Il giudice della Corte Suprema Robert Jackson, il maggiore Lyudmila Pavlichenko, eroe dell’Unione Sovietica, ed Eleanor Roosevelt durante la visita della Pavlichenko a Washington, D.C., verso il 1942. Pavlichenko fu il miglior cecchino donna di tutti i tempi, con 309 uccisioni confermate, e il primo cittadino sovietico accolto alla Casa Bianca. Library of Congress photo
Per il servizio nella Grande Guerra Patriottica circa 11.635 persone furono insignite della stella d’oro di Eroe dell’Unione Sovietica (equivalente alla Medaglia d’Onore statunitense o alla Victoria Cross britannica). Di questo totale, solo 92 (0,08%) erano donne, e di queste, solo 6 (6,5%) erano classificate come cecchini. Cinque di queste sei furono uccise in azione. Le donne aviatrici, con un ruolo di combattimento glamour che ha fatto una migliore propaganda, tendevano a raccogliere più medaglie.
L’eroe dell’Unione Sovietica Magg. Lyudmila M. Pavlichenko è stato il cecchino donna di tutti i tempi, con 309 uccisioni confermate, di cui 36 erano cecchini nemici. Tiratrice di un club di fucili prima della guerra, aveva lavorato come arrotino all’Arsenale di Kiev e aveva conseguito un master in storia. Ferita nel giugno 1942, fu ritirata dal combattimento e mandata in un tour di propaganda negli Stati Uniti, Canada e Gran Bretagna, diventando il primo cittadino sovietico accolto alla Casa Bianca dal presidente Franklin D. Roosevelt. Woody Guthrie le scrisse persino una canzone.
Il maggiore Lyudmila M. Pavlichenko, eroe dell’Unione Sovietica, è stata la donna cecchino più brava di tutti i tempi, con 309 uccisioni confermate, di cui 36 di cecchini nemici.
Più tipica fu l’esperienza delle soldatesse Mariya S. Polivanova e Natalya V. Kovshova, una squadra di spotter e sniper uccisa in azione insieme vicino a Novgorod il 14 agosto 1943. Ferite e senza munizioni, aspettarono che le truppe tedesche si avvicinassero alla loro trincea, poi fecero esplodere le loro granate.
Tanya M. Baramzina era stata una maestra d’asilo prima della guerra. Dopo l’invasione tedesca, si addestrò a diventare tiratrice scelto mentre frequentava la scuola per infermieri. Dopo aver fatto 16 uccisioni sul fronte bielorusso, fu selezionata per un raid con il paracadute dietro le linee tedesche. Uccise altri 20 tedeschi prima di prendersi cura dei feriti quando la sua unità fu circondata. Catturata dal nemico, fu torturata e giustiziata.

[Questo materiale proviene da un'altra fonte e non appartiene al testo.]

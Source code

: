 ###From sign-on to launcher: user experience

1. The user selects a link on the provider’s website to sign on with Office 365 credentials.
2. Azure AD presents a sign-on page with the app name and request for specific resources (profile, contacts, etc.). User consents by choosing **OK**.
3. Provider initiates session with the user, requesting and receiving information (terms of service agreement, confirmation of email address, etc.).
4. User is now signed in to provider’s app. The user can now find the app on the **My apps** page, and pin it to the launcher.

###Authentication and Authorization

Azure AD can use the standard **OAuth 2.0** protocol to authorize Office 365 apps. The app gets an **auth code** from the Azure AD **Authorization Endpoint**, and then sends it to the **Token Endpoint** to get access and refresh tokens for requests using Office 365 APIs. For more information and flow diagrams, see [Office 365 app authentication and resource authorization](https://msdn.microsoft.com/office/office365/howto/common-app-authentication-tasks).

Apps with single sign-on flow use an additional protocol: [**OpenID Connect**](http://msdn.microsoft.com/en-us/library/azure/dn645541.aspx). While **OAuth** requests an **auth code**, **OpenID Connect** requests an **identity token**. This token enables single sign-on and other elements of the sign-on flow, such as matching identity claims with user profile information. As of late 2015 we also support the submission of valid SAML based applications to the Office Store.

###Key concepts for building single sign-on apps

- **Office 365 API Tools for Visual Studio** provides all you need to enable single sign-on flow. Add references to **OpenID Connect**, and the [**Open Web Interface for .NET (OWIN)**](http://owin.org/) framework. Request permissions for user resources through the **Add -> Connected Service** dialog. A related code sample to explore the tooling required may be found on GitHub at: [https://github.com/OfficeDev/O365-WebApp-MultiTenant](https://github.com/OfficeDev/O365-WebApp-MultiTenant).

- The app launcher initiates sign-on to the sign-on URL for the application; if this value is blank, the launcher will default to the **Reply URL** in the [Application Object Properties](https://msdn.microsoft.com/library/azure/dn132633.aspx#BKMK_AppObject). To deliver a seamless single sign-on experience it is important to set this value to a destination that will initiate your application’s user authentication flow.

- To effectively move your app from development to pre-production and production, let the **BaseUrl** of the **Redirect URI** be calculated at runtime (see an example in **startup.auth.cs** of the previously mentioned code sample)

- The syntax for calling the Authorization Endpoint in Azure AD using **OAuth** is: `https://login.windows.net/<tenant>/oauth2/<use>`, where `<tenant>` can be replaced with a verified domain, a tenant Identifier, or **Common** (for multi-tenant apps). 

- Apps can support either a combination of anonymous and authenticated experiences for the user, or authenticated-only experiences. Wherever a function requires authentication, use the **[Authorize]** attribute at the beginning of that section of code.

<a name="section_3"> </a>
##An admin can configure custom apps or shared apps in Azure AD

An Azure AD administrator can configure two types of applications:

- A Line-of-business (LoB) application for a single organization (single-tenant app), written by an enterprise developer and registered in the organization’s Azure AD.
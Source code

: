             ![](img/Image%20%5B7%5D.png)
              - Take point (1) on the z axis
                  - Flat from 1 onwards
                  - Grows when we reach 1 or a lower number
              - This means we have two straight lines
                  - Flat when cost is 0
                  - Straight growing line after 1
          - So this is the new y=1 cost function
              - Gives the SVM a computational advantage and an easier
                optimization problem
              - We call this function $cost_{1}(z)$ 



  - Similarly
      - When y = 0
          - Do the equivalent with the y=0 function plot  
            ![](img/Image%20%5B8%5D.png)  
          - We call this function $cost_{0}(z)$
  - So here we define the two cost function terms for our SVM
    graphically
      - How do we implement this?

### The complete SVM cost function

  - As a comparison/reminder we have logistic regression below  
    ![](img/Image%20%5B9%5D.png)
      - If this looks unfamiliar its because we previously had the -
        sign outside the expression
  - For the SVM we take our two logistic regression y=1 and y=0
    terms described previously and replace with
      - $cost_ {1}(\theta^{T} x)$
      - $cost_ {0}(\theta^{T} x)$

Le donne cecchino dell’Armata Rossa ben decorate celebrano la vittoria nel 1945. Durante la guerra, sei donne cecchino sono state premiate con la stella d’oro di Eroe dell’Unione Sovietica. Foto RIA Novosti
Circa 500 donne cecchino sono sopravvissute alla guerra. Le loro interviste e le loro memorie riportano costantemente che mentre le donne che servivano come non combattenti erano considerate un gioco lecito per le molestie sessuali e peggio, le donne combattenti erano off limits, e gli uomini con cui servivano facevano rigorosamente rispettare questa regola. Dopo la guerra, il ruolo di combattimento delle donne (ad eccezione di quelle affascinanti aviatrici) è stato gradualmente cancellato dalla storia sovietica mentre il Partito Comunista promuoveva ruoli di genere più tradizionali, enfatizzando le qualità materne e soreli delle donne medico sul campo, per esempio. La ricerca di una nuova generazione di storici russi, come Anna Krylova, offre alcune preziose intuizioni per il dibattito in corso sulle “donne in combattimento”, che è troppo spesso lungo sull’emozione e corto di fatti.